To scale up this feasible, life-saving intervention, the nutrition sector should: 1) support national programmes in adopting simplified approaches as best practice for scalable delivery; 2) align behind nationally led evidence-based strategies to expand treatment; 3) hold ourselves accountable for progress; and 4) pile in the funding needed to make it happen.
We have a historic opportunity to scale proven interventions and save millions of children suffering from wasting in the Horn and Sahel regions of sub-Saharan Africa. United Nations agencies, including UNICEF, the lead UN agency on wasting, and the World Food Programme together with the US government, which has made a historic $200 million commitment to wasting treatment, play vital roles in leading these practice changes.
Last-mile vaccinations
Political will has already driven a life-saving solution to delivering childhood immunisation on a far greater scale. Public and private donors made the political and financial commitment to scale immunisation through Gavi, the Vaccine Alliance. Gavi has delivered routine vaccination to more than 888 million children, preventing more than 15 million deaths, and increasing coverage of routine childhood immunisations from 59% to 78% in the countries it supports.

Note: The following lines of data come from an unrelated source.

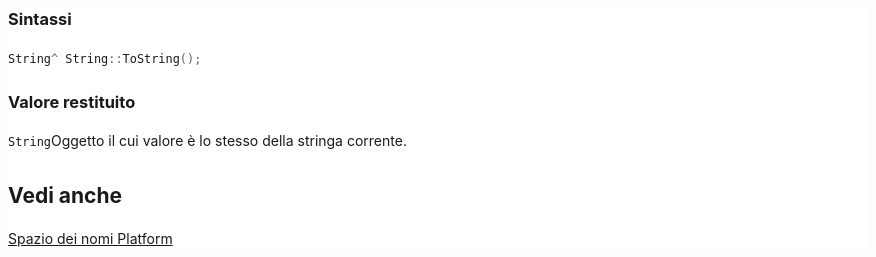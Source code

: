 ### <a name="syntax"></a>Sintassi

```cpp
String^ String::ToString();
```

### <a name="return-value"></a>Valore restituito

`String`Oggetto il cui valore è lo stesso della stringa corrente.

## <a name="see-also"></a>Vedi anche

[Spazio dei nomi Platform](../cppcx/platform-namespace-c-cx.md)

However progress has stalled and deep inequities in access continue to threaten children in fragile settings. In 2021, 25 million children received no routine immunisations, the highest total since 2009. These zero-dose children are disproportionately, and predictably, clustered in fragile and conflict-affected settings. Their families are mobile, in many cases displaced or moving frequently across political borders. And they are systematically beyond the reach of traditional immunisation programmes funded almost entirely through governments.
To address this inequity Gavi is testing a new approach that directly engages non-governmental organisations and civil society to reach zero-dose children in displaced communities and fragile and conflict-affected settings across 11 countries. Under this $100 million project, IRC is leading a consortium in the Horn of Africa to deliver vaccines and integrate immunisation with key nutrition and primary health services to communities in areas out of the reach of governments. Impacts and learning from this effort should inform the approaches that engage civil society to deliver vaccinations to vulnerable children who cannot access government systems.

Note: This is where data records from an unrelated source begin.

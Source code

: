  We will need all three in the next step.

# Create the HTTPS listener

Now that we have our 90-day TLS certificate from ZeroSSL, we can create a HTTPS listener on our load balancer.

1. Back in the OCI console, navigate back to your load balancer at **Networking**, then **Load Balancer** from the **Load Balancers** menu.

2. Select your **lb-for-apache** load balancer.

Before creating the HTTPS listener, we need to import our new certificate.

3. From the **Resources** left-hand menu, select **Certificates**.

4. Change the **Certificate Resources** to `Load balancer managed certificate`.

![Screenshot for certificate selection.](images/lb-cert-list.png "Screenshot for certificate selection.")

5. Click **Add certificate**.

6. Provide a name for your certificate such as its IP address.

Attacks on health in conflict
Protecting health in conflict is not only a matter of political leadership to expand new services equitably, but also a matter of accountability for those who attack health systems as a weapon of war. The Safeguarding Health in Conflict Coalition’s recent annual report documented attacks on more than 1,400 health workers and 450 health facilities in 2021. The World Health Organization acknowledged more than 100 attacks on health care in Ukraine in the first 100 days of this year’s war alone.
This is not collateral damage. It is not the result of a stray bullet or a military mistake. It is often a deliberate part of the war strategy that severely compromises the safety and effectiveness of humanitarian actors. If not met with swift accountability, these attacks reinforce a culture of impunity that can only sow chaos and further empower bad actors.
The IRC and our partners are working to bring to bear all the international system’s measures of accountability and censure to better protect health services in conflict settings. But our efforts are only as strong as the sticks brandished by the international system and the state actors that comprise it.
Protecting health in conflict is a massive technical and operational challenge that becomes nearly impossible in an environment of impunity. From Syria to Ukraine, recent conflicts have revealed the deadly impacts of our failings and underscored the urgency of holding combatants accountable for attacks on health systems.
Achieving health equity, including in the most fragile and conflict-affected contexts, is a political choice – one that leaders must make decisively, with the full weight of their power.